START Records shown
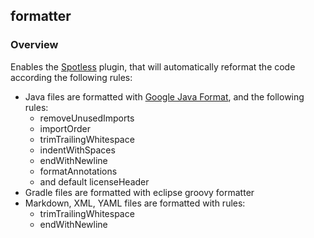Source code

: ## formatter
### Overview
Enables the [Spotless](https://github.com/diffplug/spotless) plugin, that will automatically
reformat the code according the following rules:
* Java files are formatted with [Google Java Format](https://github.com/google/google-java-format),
  and the following rules:
    * removeUnusedImports
    * importOrder
    * trimTrailingWhitespace
    * indentWithSpaces
    * endWithNewline
    * formatAnnotations
    * and default licenseHeader
* Gradle files are formatted with eclipse groovy formatter
* Markdown, XML, YAML files are formatted with rules:
    * trimTrailingWhitespace
    * endWithNewline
END Records shown
* [What you will do]
Above are some records. Report the number of their lines that include "rules", and add nothing else.

* [Exercise result]
3